(Extracted entries)

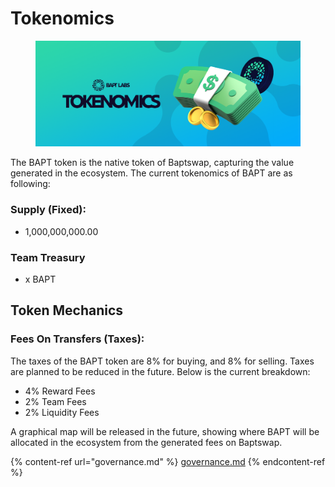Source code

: # Tokenomics

<figure><img src="../../.gitbook/assets/image (1).png" alt=""><figcaption></figcaption></figure>

The BAPT token is the native token of Baptswap, capturing the value generated in the ecosystem. The current tokenomics of BAPT are as following:

### Supply (Fixed):&#x20;

* 1,000,000,000.00

### Team Treasury

* x BAPT

## Token Mechanics

### Fees On Transfers (Taxes):

The taxes of the BAPT token are 8% for buying, and 8% for selling. Taxes are planned to be reduced in the future. Below is the current breakdown:

* 4% Reward Fees
* 2% Team Fees
* 2% Liquidity Fees

A graphical map will be released in the future, showing where BAPT will be allocated in the ecosystem from the generated fees on Baptswap.

{% content-ref url="governance.md" %}
[governance.md](governance.md)
{% endcontent-ref %}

(End Extracted entries)

_Exercise aim_
If a line in the entries includes the word "Baptswap", copy that line out.

_Solution_
The BAPT token is the native token of Baptswap, capturing the value generated in the ecosystem. The current tokenomics of BAPT are as following:
A graphical map will be released in the future, showing where BAPT will be allocated in the ecosystem from the generated fees on Baptswap.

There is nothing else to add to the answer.